• _WORK TO BE COMPLETED_: From the entries below, please output exactly the lines starting at the one containing "GS1 standards for" and ending at the one containing "Core Business Vocabulary", both included.

######

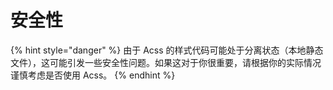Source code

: # 安全性

{% hint style="danger" %}
由于 Acss 的样式代码可能处于分离状态（本地静态文件），这可能引发一些安全性问题。如果这对于你很重要，请根据你的实际情况谨慎考虑是否使用 Acss。
{% endhint %}
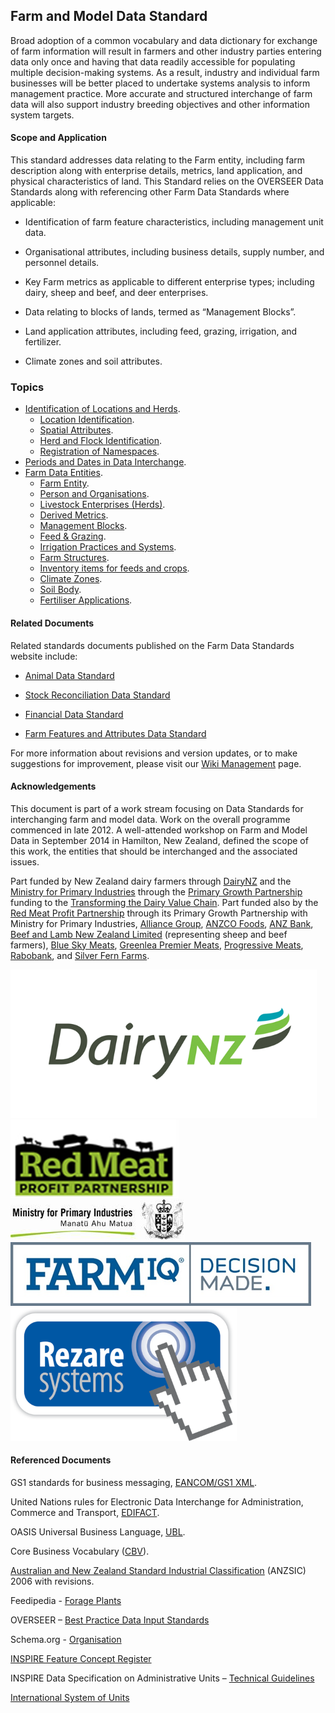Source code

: ## Farm and Model Data Standard

Broad adoption of a common vocabulary and data dictionary for exchange of farm information will result in farmers and other industry parties entering data only once and having that data readily accessible for populating multiple decision-making systems. As a result, industry and individual farm businesses will be better placed to undertake systems analysis to inform management practice. More accurate and structured interchange of farm data will also support industry breeding objectives and other information system targets.

#### Scope and Application
This standard addresses data relating to the Farm entity, including farm description along with enterprise details, metrics, land application, and physical characteristics of land. This Standard relies on the OVERSEER Data Standards along with referencing other Farm Data Standards where applicable:

* Identification of farm feature characteristics, including management unit data.

* Organisational attributes, including business details, supply number, and personnel details. 

* Key Farm metrics as applicable to different enterprise types; including dairy, sheep and beef, and deer enterprises.

* Data relating to blocks of lands, termed as “Management Blocks”.

* Land application attributes, including feed, grazing, irrigation, and fertilizer.

* Climate zones and soil attributes.

### Topics

* [Identification of Locations and Herds](docs/FMDS_Identification-of-Locations-and-Herds.md).
  * [Location Identification](docs/FMDS_Identification-of-Locations-and-Herds.md#Location-Identification).
  * [Spatial Attributes](docs/FMDS_Identification-of-Locations-and-Herds.md#Spatial-Attributes).
  * [Herd and Flock Identification](docs/FMDS_Identification-of-Locations-and-Herds.md#Herd-and-Flock-Identification).
  * [Registration of Namespaces](docs/FMDS_Identification-of-Locations-and-Herds.md#).
* [Periods and Dates in Data Interchange](docs/FMDS_Periods-and-Dates-in-Data-Interchange.md).
* [Farm Data Entities](docs/FMDS_Farm-Data-Entities.md).
  * [Farm Entity](docs/FMDS_Farm-Data-Entities_Farm-Entity.md).
  * [Person and Organisations](docs/FMDS_Farm-Data-Entities_Person-and-Organisations.md).
  * [Livestock Enterprises (Herds)](docs/FMDS_Farm-Data-Entities_Livestock-Enterprises-(Herds).md).
  * [Derived Metrics](docs/FMDS_Farm-Data-Entities_Derived-Metrics.md).
  * [Management Blocks](docs/FMDS_Farm-Data-Entities_Management-Blocks.md).
  * [Feed & Grazing](docs/FMDS_Farm-Data-Entities_Feed-&-Grazing.md).
  * [Irrigation Practices and Systems](docs/FMDS_Farm-Data-Entities_Irrigation-Practices-and-Systems.md).
  * [Farm Structures](docs/FMDS_Farm-Data-Entities_Farm-Structures.md).
  * [Inventory items for feeds and crops](docs/FMDS_Farm-Data-Entities.md#Inventory-items-for-feeds-and-crops).
  * [Climate Zones](docs/FMDS_Farm-Data-Entities.md#Climate-Zones).
  * [Soil Body](docs/FMDS_Farm-Data-Entities_Soil-Body.md).
  * [Fertiliser Applications](docs/FMDS_Farm-Data-Entities.md#Fertiliser-Applications).

#### Related Documents

Related standards documents published on the Farm Data Standards website include:

* [Animal Data Standard](docs/ADS_portal.md)

* [Stock Reconciliation Data Standard](docs/SRDS_portal.md)

* [Financial Data Standard](docs/FDS_portal.md)

* [Farm Features and Attributes Data Standard](docs/FFADS_portal.md)

For more information about revisions and version updates, or to make suggestions for improvement, please visit our [Wiki Management](docs/FMDS_Wiki-Management.md) page.

#### Acknowledgements

This document is part of a work stream focusing on Data Standards for interchanging farm and model data. Work on the overall programme commenced in late 2012.  A well-attended workshop on Farm and Model Data in September 2014 in Hamilton, New Zealand, defined the scope of this work, the entities that should be interchanged and the associated issues.

Part funded by New Zealand dairy farmers through [DairyNZ](https://www.dairynz.co.nz/) and the [Ministry for Primary Industries](https://www.mpi.govt.nz/) through the [Primary Growth Partnership](https://www.mpi.govt.nz/funding-and-programmes/sustainable-food-and-fibre-futures/primary-growth-partnership/) funding to the [Transforming the Dairy Value Chain](https://www.mpi.govt.nz/funding-and-programmes/sustainable-food-and-fibre-futures/primary-growth-partnership/completed-pgp-programmes/transforming-the-dairy-value-chain/). Part funded also by the [Red Meat Profit Partnership](https://www.rmpp.co.nz/) through its Primary Growth Partnership with Ministry for Primary Industries, [Alliance Group](https://www.alliance.co.nz/), [ANZCO Foods](https://anzcofoods.com/), [ANZ Bank](https://www.anz.com/), [Beef and Lamb New Zealand Limited](https://beeflambnz.com/) (representing sheep and beef farmers), [Blue Sky Meats](https://bluesky.co.nz/), [Greenlea Premier Meats](https://www.greenlea.co.nz/), [Progressive Meats](https://www.progressivemeats.co.nz/), [Rabobank](https://www.rabobank.com/), and [Silver Fern Farms](https://www.silverfernfarms.com/). 

![DairyNZLogo](DairyNZ.png "DairyNZ Logo")
![RMPPLogo](RMPP.png "RMPP Logo")
![MPILogo](MPI.png "MPI Logo")
![FARMIQLogo](FARMIQ.png "FARMIQ Logo")
![RezareSystemsLogo](RezareSystems.png "Rezare Systems Logo")

#### Referenced Documents

GS1 standards for business messaging, [EANCOM/GS1 XML](http://www.gs1.org/gsmp/kc/ecom/eancom_overview).

United Nations rules for Electronic Data Interchange for Administration, Commerce and Transport, [EDIFACT](http://www.unece.org/cefact/edifact/welcome.html).

OASIS Universal Business Language, [UBL](http://docs.oasis-open.org/ubl/os-UBL-2.1/UBL-2.1.html).

Core Business Vocabulary ([CBV](http://www.gs1.org/gsmp/kc/epcglobal/cbv)).

[Australian and New Zealand Standard Industrial Classification](http://www.abs.gov.au/AUSSTATS/abs@.nsf/DetailsPage/1292.02006%20(Revision%202.0)?OpenDocument) (ANZSIC) 2006 with revisions.

Feedipedia - [Forage Plants](http://www.overseer.org.nz/files/download/119b106220ef304)

OVERSEER – [Best Practice Data Input Standards](https://www.waikatoregion.govt.nz/assets/WRC/Council/Policy-and-Plans/HR/ReadProposedPlan/Overseer.pdf)

Schema.org - [Organisation](http://schema.org/Organization)

[INSPIRE Feature Concept Register](http://inspire.ec.europa.eu/featureconcept)

INSPIRE Data Specification on Administrative Units – [Technical Guidelines](https://inspire.ec.europa.eu/id/document/tg/au)

[International System of Units](https://en.wikipedia.org/wiki/International_System_of_Units)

######

• _RESPONSE TO THE EXERCISE_:
GS1 standards for business messaging, [EANCOM/GS1 XML](http://www.gs1.org/gsmp/kc/ecom/eancom_overview).

United Nations rules for Electronic Data Interchange for Administration, Commerce and Transport, [EDIFACT](http://www.unece.org/cefact/edifact/welcome.html).

OASIS Universal Business Language, [UBL](http://docs.oasis-open.org/ubl/os-UBL-2.1/UBL-2.1.html).

Core Business Vocabulary ([CBV](http://www.gs1.org/gsmp/kc/epcglobal/cbv)).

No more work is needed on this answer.